REQUIRED WORK ▸ Search the records below for the string "verification", and report each line that contains it.
AVAILABLE RECORDS: Begin
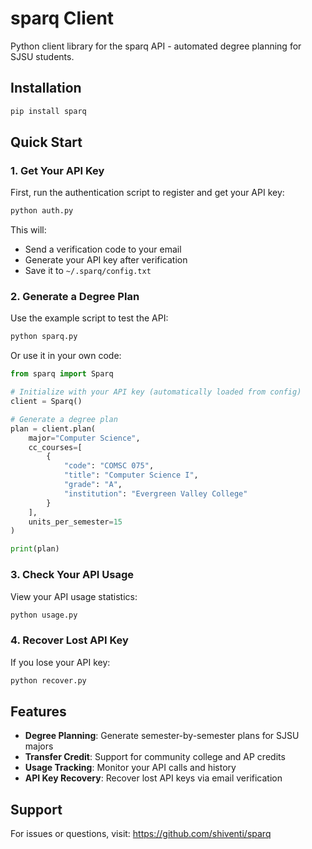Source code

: # sparq Client

Python client library for the sparq API - automated degree planning for SJSU students.

## Installation

```bash
pip install sparq
```

## Quick Start

### 1. Get Your API Key

First, run the authentication script to register and get your API key:

```bash
python auth.py
```

This will:
- Send a verification code to your email
- Generate your API key after verification
- Save it to `~/.sparq/config.txt`

### 2. Generate a Degree Plan

Use the example script to test the API:

```bash
python sparq.py
```

Or use it in your own code:

```python
from sparq import Sparq

# Initialize with your API key (automatically loaded from config)
client = Sparq()

# Generate a degree plan
plan = client.plan(
    major="Computer Science",
    cc_courses=[
        {
            "code": "COMSC 075",
            "title": "Computer Science I",
            "grade": "A",
            "institution": "Evergreen Valley College"
        }
    ],
    units_per_semester=15
)

print(plan)
```

### 3. Check Your API Usage

View your API usage statistics:

```bash
python usage.py
```

### 4. Recover Lost API Key

If you lose your API key:

```bash
python recover.py
```

## Features

- **Degree Planning**: Generate semester-by-semester plans for SJSU majors
- **Transfer Credit**: Support for community college and AP credits  
- **Usage Tracking**: Monitor your API calls and history
- **API Key Recovery**: Recover lost API keys via email verification

## Support

For issues or questions, visit: https://github.com/shiventi/sparq
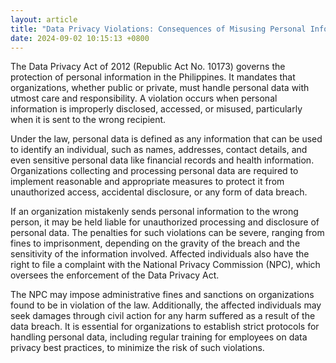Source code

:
 ```yaml
---
layout: article
title: "Data Privacy Violations: Consequences of Misusing Personal Information in the Philippines"
date: 2024-09-02 10:15:13 +0800
---
```


<p>The Data Privacy Act of 2012 (Republic Act No. 10173) governs the protection of personal information in the Philippines. It mandates that organizations, whether public or private, must handle personal data with utmost care and responsibility. A violation occurs when personal information is improperly disclosed, accessed, or misused, particularly when it is sent to the wrong recipient.</p><p>Under the law, personal data is defined as any information that can be used to identify an individual, such as names, addresses, contact details, and even sensitive personal data like financial records and health information. Organizations collecting and processing personal data are required to implement reasonable and appropriate measures to protect it from unauthorized access, accidental disclosure, or any form of data breach.</p><p>If an organization mistakenly sends personal information to the wrong person, it may be held liable for unauthorized processing and disclosure of personal data. The penalties for such violations can be severe, ranging from fines to imprisonment, depending on the gravity of the breach and the sensitivity of the information involved. Affected individuals also have the right to file a complaint with the National Privacy Commission (NPC), which oversees the enforcement of the Data Privacy Act.</p><p>The NPC may impose administrative fines and sanctions on organizations found to be in violation of the law. Additionally, the affected individuals may seek damages through civil action for any harm suffered as a result of the data breach. It is essential for organizations to establish strict protocols for handling personal data, including regular training for employees on data privacy best practices, to minimize the risk of such violations.</p>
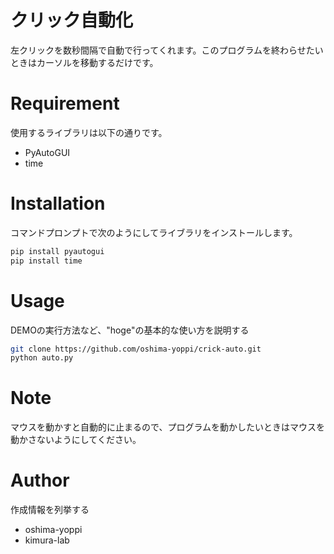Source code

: 
# クリック自動化

左クリックを数秒間隔で自動で行ってくれます。このプログラムを終わらせたいときはカーソルを移動するだけです。




# Requirement
使用するライブラリは以下の通りです。

* PyAutoGUI
* time

# Installation

コマンドプロンプトで次のようにしてライブラリをインストールします。

```bash
pip install pyautogui
pip install time
```

# Usage

DEMOの実行方法など、"hoge"の基本的な使い方を説明する

```bash
git clone https://github.com/oshima-yoppi/crick-auto.git
python auto.py
```

# Note

マウスを動かすと自動的に止まるので、プログラムを動かしたいときはマウスを動かさないようにしてください。

# Author

作成情報を列挙する

* oshima-yoppi
* kimura-lab

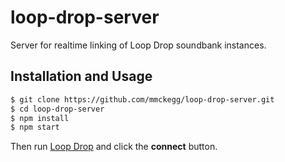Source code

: loop-drop-server
===

Server for realtime linking of Loop Drop soundbank instances.

## Installation and Usage

```bash
$ git clone https://github.com/mmckegg/loop-drop-server.git
$ cd loop-drop-server
$ npm install
$ npm start
```

Then run [Loop Drop](https://github.com/mmckegg/loop-drop-app) and click the **connect** button.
AVAILABLE RECORDS: End
WRITTEN ANSWER ▸
- Send a verification code to your email
- Generate your API key after verification
- **API Key Recovery**: Recover lost API keys via email verification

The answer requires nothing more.